Try it: Where the lines below hold images, skip those and copy every word exactly.

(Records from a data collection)
━━━━

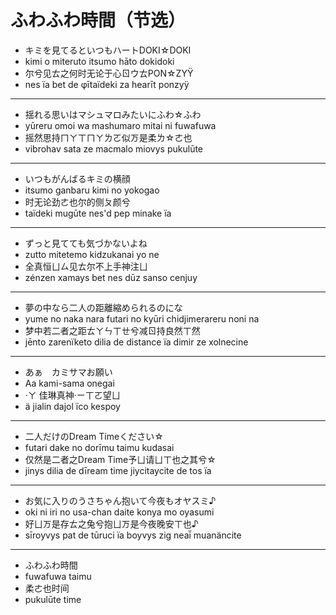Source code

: # ふわふわ時間（节选）

- キミを見てるといつもハートDOKI☆DOKI
- kimi o miteruto itsumo hāto dokidoki
- 尔兮见ㄊ之何时无论于心ㄖウㄊPON☆ZYŸ
- nes ïa bet de φītaïdeki za hearīt ponzyÿ

***

- 揺れる思いはマシュマロみたいにふわ☆ふわ
- yūreru omoi wa mashumaro mitai ni fuwafuwa
- 摇然思持ㄇㄚㄒㄇㄚㄌㄛ似ㄪ是柔ㄌ☆ㄜ也
- vibrohav sata ze macmalo miovys pukulūte

***

- いつもがんばるキミの横顔
- itsumo ganbaru kimi no yokogao
- 时无论劲ㄜ也尔的侧ㄆ颜兮
- taïdeki mugūte nes'd pep minake ïa

***

- ずっと見てても気づかないよね
- zutto mitetemo kidzukanai yo ne
- 全真恒ㄩㄙ见ㄊ尔不上手神注ㄩ
- zénzen xamays bet nes dūz sanso cenjuy

***

- 夢の中なら二人の距離縮められるのにな
- yume no naka nara futari no kyūri chidjimerareru noni na
- 梦中若二者之距ㄊㄚㄣㄒㄝ兮减ㄖ持良然ㄒ然
- jēnto zarenïketo dilia de distance ïa dimir ze xolnecine

***

- あぁ　カミサマお願い
- Aa kami-sama onegai
- ·ㄚ 佳琳真神·ㄧㄒㄛ望ㄩ
- ä jialin dajol ïco kespoy

***

- 二人だけのDream Timeください☆
- futari dake no dorīmu taimu kudasai
- 仅然是二者之Dream Time予ㄩ请ㄩㄒ也之其兮☆
- jinys dilia de dīream time jiycitaycite de tos ïa

***

- お気に入りのうさちゃん抱いて今夜もオヤスミ♪
- oki ni iri no usa-chan daite konya mo oyasumi
- 好ㄩㄪ是存ㄊ之兔兮抱ㄩㄪ是今夜晚安ㄒ也♪
- sīroyvys pat de tūruci ïa boyvys zig neaī̈ muanäncite

***

- ふわふわ時間
- fuwafuwa taimu
- 柔ㄜ也时间
- pukulūte time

━━━━

Response for this exercise:
Source code

: # ふわふわ時間（节选）

- キミを見てるといつもハートDOKI☆DOKI
- kimi o miteruto itsumo hāto dokidoki
- 尔兮见ㄊ之何时无论于心ㄖウㄊPON☆ZYŸ
- nes ïa bet de φītaïdeki za hearīt ponzyÿ

***

- 揺れる思いはマシュマロみたいにふわ☆ふわ
- yūreru omoi wa mashumaro mitai ni fuwafuwa
- 摇然思持ㄇㄚㄒㄇㄚㄌㄛ似ㄪ是柔ㄌ☆ㄜ也
- vibrohav sata ze macmalo miovys pukulūte

***

- いつもがんばるキミの横顔
- itsumo ganbaru kimi no yokogao
- 时无论劲ㄜ也尔的侧ㄆ颜兮
- taïdeki mugūte nes'd pep minake ïa

***

- ずっと見てても気づかないよね
- zutto mitetemo kidzukanai yo ne
- 全真恒ㄩㄙ见ㄊ尔不上手神注ㄩ
- zénzen xamays bet nes dūz sanso cenjuy

***

- 夢の中なら二人の距離縮められるのにな
- yume no naka nara futari no kyūri chidjimerareru noni na
- 梦中若二者之距ㄊㄚㄣㄒㄝ兮减ㄖ持良然ㄒ然
- jēnto zarenïketo dilia de distance ïa dimir ze xolnecine

***

- あぁ　カミサマお願い
- Aa kami-sama onegai
- ·ㄚ 佳琳真神·ㄧㄒㄛ望ㄩ
- ä jialin dajol ïco kespoy

***

- 二人だけのDream Timeください☆
- futari dake no dorīmu taimu kudasai
- 仅然是二者之Dream Time予ㄩ请ㄩㄒ也之其兮☆
- jinys dilia de dīream time jiycitaycite de tos ïa

***

- お気に入りのうさちゃん抱いて今夜もオヤスミ♪
- oki ni iri no usa-chan daite konya mo oyasumi
- 好ㄩㄪ是存ㄊ之兔兮抱ㄩㄪ是今夜晚安ㄒ也♪
- sīroyvys pat de tūruci ïa boyvys zig neaī̈ muanäncite

***

- ふわふわ時間
- fuwafuwa taimu
- 柔ㄜ也时间
- pukulūte time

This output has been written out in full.